A Fractal and Scale-free Model of Complex Networks with Hub Attraction Behaviors

It is widely believed that fractality of complex networks origins from hub repulsion behaviors (anticorrelation or disassortativity), which means large degree nodes tend to connect with small degree nodes. This hypothesis was demonstrated by a dynamical growth model, which evolves as the inverse renormalization procedure proposed by Song et al. Now we find that the dynamical growth model is based on the assumption that all the cross-boxes links has the same probability e to link to the most connected nodes inside each box. Therefore, we modify the growth model by adopting the flexible probability e, which makes hubs have higher probability to connect with hubs than non-hubs. With this model, we find some fractal and scale-free networks have hub attraction behaviors (correlation or assortativity). The results are the counter-examples of former beliefs.

💡 Research Summary

The paper challenges the prevailing view that fractality in complex networks originates from hub repulsion (anticorrelation), a hypothesis supported by the dynamical growth model (DMG) introduced by Song et al. The authors argue that DMG assumes every cross‑box link has the same probability e to attach to the most connected node inside each box, which implicitly treats the locally most‑connected nodes as global hubs. Because real scale‑free networks contain a few truly high‑degree hubs while most box‑level maxima are much smaller, this assumption is unrealistic.

To address this, the authors propose a new dynamical growth framework called the Hub‑Attraction Dynamical Growth Model (HADGM). The key innovation is a flexible probability e(k₁,k₂) that depends on the degrees of the two end nodes at the previous time step. If both nodes have degrees larger than a fraction T of the current maximum degree k_max, they are considered hubs and are linked with a high probability a (typically set to 1). Otherwise the link is created with a lower probability b (0 < b < a). This piecewise definition allows hubs to preferentially connect with each other while suppressing hub‑non‑hub connections.
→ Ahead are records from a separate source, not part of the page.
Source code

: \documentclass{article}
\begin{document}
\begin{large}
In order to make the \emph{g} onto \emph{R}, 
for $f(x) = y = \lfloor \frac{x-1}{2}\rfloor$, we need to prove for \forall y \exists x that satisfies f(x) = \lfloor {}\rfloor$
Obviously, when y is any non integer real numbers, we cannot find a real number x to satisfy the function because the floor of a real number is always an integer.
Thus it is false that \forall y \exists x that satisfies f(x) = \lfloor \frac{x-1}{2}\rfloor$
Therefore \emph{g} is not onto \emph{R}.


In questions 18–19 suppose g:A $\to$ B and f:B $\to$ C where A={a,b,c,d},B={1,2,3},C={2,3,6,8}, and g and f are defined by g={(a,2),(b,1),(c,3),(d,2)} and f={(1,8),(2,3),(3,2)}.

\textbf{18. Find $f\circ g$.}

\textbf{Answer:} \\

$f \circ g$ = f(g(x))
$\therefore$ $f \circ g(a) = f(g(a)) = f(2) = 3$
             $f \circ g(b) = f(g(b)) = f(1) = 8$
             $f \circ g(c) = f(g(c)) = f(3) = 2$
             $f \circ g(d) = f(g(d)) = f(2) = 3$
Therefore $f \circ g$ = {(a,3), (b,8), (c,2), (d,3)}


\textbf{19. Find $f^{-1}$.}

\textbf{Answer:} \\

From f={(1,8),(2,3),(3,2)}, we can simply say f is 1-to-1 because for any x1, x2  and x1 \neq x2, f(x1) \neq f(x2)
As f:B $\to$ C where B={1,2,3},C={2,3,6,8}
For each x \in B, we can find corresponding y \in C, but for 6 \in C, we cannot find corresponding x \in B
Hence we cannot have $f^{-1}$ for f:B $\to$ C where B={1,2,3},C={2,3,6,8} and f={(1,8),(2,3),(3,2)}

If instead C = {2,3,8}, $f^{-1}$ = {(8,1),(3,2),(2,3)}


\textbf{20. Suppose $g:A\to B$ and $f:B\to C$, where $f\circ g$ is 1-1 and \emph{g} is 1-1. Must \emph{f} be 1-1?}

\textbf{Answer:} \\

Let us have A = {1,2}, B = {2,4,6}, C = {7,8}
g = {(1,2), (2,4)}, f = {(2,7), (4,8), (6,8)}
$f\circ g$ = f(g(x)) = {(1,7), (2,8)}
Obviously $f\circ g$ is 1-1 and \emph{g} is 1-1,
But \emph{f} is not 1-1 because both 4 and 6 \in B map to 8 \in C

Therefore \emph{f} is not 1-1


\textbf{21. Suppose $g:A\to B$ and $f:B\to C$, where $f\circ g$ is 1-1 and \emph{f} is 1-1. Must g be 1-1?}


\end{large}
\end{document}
The growth process follows the original DMG scheme: each existing node of degree k spawns m·k new “black” nodes inside a virtual box, and the original “red” node connects to all of them. After the node‑generation step, an “inside‑box link‑growth” phase adds roughly k̃(t‑1) additional edges inside each box, thereby introducing loops and increasing clustering without altering the scaling of node count, maximum degree, or network diameter.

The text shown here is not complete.